问题
I read all the relevant duplicated questions/answers and I found this to be the most relevant answer:
INSERT IGNORE INTO temp(MAILING_ID,REPORT_ID)
SELECT DISTINCT MAILING_ID,REPORT_IDFROM table_1
;
The problem is that I want to remove duplicates by col1 and col2, but also want to include to the insert all the other fields of table_1.
I tried to add all the relevant columns this way:
INSERT IGNORE INTO temp(M_ID,MAILING_ID,REPORT_ID,
MAILING_NAME,VISIBILITY,EXPORTED) SELECT DISTINCT
M_ID,MAILING_ID,REPORT_ID,MAILING_NAME,VISIBILITY,
EXPORTED FROM table_1
;
M_ID(int,primary),MAILING_ID(int),REPORT_ID(int),
MAILING_NAME(varchar),VISIBILITY(varchar),EXPORTED(int)
But it inserted all rows into temp (including duplicates)
回答1:
The best way to delete duplicate rows by multiple columns is the simplest one:
Add an UNIQUE index:
ALTER IGNORE TABLE your_table ADD UNIQUE (field1,field2,field3);
The IGNORE above makes sure that only the first found row is kept, the rest discarded.

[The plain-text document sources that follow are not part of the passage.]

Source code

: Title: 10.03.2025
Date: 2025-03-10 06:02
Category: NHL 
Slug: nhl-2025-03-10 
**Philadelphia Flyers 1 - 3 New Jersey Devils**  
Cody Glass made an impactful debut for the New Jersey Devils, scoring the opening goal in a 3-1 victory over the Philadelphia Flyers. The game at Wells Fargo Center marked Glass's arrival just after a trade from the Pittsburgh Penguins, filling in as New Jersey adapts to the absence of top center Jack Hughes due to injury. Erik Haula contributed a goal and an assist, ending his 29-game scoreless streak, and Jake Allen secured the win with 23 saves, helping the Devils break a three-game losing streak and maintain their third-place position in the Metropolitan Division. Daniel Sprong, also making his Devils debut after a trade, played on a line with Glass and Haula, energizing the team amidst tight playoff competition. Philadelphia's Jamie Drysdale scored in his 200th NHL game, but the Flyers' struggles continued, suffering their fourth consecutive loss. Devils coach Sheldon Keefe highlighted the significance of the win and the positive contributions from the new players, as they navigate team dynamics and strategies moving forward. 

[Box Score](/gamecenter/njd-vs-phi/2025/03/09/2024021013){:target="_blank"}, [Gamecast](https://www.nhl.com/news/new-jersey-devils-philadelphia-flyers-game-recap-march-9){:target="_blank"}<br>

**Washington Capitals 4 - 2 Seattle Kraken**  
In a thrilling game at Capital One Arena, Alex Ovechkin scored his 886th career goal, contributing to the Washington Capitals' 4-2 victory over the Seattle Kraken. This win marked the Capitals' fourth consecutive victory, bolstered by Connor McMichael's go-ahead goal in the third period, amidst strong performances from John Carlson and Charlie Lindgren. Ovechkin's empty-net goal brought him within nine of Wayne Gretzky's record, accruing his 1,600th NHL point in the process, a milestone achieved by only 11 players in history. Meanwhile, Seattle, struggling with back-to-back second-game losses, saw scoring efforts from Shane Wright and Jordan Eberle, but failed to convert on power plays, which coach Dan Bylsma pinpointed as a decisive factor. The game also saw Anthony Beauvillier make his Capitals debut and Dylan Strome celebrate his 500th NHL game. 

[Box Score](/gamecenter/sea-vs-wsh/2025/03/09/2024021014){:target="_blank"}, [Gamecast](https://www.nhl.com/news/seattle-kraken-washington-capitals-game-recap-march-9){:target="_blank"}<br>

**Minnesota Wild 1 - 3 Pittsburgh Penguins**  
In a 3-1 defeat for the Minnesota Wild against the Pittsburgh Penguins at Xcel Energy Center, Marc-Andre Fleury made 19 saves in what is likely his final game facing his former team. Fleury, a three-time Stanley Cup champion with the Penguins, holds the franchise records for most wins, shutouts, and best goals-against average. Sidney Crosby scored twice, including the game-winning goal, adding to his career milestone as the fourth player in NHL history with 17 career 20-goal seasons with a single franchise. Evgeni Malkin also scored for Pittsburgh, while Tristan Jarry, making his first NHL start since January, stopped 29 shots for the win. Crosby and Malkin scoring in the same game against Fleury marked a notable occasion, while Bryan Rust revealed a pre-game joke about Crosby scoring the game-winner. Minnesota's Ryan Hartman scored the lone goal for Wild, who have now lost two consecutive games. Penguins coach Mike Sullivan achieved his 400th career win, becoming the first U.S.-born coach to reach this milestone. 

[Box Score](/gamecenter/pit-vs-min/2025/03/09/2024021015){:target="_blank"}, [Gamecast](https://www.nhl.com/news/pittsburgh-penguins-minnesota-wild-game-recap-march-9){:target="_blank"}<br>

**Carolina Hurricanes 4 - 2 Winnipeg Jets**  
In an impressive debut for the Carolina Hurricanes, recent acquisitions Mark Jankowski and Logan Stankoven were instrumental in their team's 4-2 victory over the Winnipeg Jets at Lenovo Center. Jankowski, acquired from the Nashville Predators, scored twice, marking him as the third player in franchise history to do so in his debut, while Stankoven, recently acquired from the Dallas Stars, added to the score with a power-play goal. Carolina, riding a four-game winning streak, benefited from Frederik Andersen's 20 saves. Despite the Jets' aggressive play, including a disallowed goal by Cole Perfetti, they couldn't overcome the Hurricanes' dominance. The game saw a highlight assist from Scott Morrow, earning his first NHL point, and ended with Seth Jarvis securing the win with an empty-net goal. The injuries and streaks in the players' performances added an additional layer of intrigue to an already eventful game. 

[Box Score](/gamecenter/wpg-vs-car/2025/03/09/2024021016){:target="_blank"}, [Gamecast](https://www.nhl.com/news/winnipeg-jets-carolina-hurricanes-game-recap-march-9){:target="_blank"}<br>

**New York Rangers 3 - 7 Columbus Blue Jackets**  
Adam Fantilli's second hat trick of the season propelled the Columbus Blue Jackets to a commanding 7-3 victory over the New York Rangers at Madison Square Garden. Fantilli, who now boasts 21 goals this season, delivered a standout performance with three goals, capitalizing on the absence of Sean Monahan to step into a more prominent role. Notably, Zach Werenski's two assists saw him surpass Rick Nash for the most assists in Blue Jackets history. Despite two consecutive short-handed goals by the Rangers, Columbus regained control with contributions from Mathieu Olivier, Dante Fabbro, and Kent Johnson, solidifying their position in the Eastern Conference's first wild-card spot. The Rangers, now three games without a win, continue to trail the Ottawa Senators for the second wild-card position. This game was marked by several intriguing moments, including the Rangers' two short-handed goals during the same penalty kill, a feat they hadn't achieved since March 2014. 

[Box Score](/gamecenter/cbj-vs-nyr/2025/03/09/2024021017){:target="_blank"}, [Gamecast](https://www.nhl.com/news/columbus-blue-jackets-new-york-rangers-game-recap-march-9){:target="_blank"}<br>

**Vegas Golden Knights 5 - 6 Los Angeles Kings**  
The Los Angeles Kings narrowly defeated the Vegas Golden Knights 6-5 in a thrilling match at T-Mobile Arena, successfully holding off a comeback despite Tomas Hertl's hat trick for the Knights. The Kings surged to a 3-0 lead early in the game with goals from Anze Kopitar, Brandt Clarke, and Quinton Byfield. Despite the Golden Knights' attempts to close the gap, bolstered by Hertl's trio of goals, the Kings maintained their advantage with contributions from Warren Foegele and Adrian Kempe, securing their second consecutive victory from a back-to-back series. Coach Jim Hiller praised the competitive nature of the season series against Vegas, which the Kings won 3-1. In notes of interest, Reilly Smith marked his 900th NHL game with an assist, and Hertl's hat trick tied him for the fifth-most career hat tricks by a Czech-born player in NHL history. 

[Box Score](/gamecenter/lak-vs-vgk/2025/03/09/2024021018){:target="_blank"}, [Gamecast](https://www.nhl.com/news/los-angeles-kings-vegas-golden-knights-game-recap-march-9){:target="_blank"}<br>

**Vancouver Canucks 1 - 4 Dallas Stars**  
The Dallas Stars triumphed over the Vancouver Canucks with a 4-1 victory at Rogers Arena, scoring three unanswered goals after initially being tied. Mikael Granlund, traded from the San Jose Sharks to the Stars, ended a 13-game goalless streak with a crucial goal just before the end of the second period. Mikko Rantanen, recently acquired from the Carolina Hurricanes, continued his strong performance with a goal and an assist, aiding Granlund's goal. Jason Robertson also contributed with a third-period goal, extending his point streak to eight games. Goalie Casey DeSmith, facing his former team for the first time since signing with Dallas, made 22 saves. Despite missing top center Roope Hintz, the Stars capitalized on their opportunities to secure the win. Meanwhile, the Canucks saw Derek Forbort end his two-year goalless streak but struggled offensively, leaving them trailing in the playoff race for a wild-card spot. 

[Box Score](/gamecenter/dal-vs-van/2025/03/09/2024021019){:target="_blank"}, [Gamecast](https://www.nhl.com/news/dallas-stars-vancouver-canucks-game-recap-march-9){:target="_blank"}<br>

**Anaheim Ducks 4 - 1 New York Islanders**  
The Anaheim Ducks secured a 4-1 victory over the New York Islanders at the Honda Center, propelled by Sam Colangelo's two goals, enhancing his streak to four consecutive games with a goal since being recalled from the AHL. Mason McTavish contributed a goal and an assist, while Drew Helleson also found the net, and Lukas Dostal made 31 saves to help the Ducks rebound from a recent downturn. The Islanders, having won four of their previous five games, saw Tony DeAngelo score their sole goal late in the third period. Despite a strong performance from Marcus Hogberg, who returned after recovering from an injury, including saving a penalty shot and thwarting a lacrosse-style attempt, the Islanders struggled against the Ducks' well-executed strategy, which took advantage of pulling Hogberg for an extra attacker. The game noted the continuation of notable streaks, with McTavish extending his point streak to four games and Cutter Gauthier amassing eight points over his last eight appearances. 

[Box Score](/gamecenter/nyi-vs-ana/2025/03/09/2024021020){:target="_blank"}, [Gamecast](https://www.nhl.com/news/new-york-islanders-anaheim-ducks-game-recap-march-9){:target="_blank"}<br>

(You can then drop that index if you need future duplicates and/or know they won't happen again).
回答2:
This works perfectly in any version of MySQL including 5.7+. It also handles the error You can't specify target table 'my_table' for update in FROM clause
by using a double-nested subquery. It only deletes ONE duplicate row (the later one) so if you have 3 or more duplicates, you can run the query multiple times. It never deletes unique rows.
DELETE FROM my_table
WHERE id IN (
SELECT calc_id FROM (
SELECT MAX(id) AS calc_id
FROM my_table
GROUP BY identField1, identField2
HAVING COUNT(id) > 1
) temp
)
I needed this query because I wanted to add a UNIQUE index on two columns but there were some duplicate rows that I needed to discard first.
回答3:
For Mysql:
DELETE t1 FROM yourtable t1
INNER JOIN yourtable t2 WHERE t1.id < t2.id
AND t1.identField1 = t2.identField1
AND t1.identField2 = t2.identField2;
回答4:
You will first need to find your duplicates by grouping on the two fields with a having clause.
Select identField1, identField2, count(*) FROM yourTable
GROUP BY identField1, identField2
HAVING count(*) >1
If this returns what you want, you can then use it as a subquery and
DELETE FROM yourTable WHERE field in (Select identField1, identField2, count(*) FROM yourTable
GROUP BY identField1, identField2
HAVING count(*) >1 )
回答5:
NOTE: This solution is an alternative & old school solution.
If you couldn't achieve what you wanted, then you can try my "oldschool" method:
First, run this query to get the duplicate records:
select column1,
column2,
count(*)
from table
group by column1,
column2
having count(*) > 1
order by count(*) desc
After that, select those results and paste them into the notepad++:
Now by using the find and replace specialty of the notepad++ replace them with; first "delete" then "insert" queries like this (from now on, for security reasons, my values will be AAAA).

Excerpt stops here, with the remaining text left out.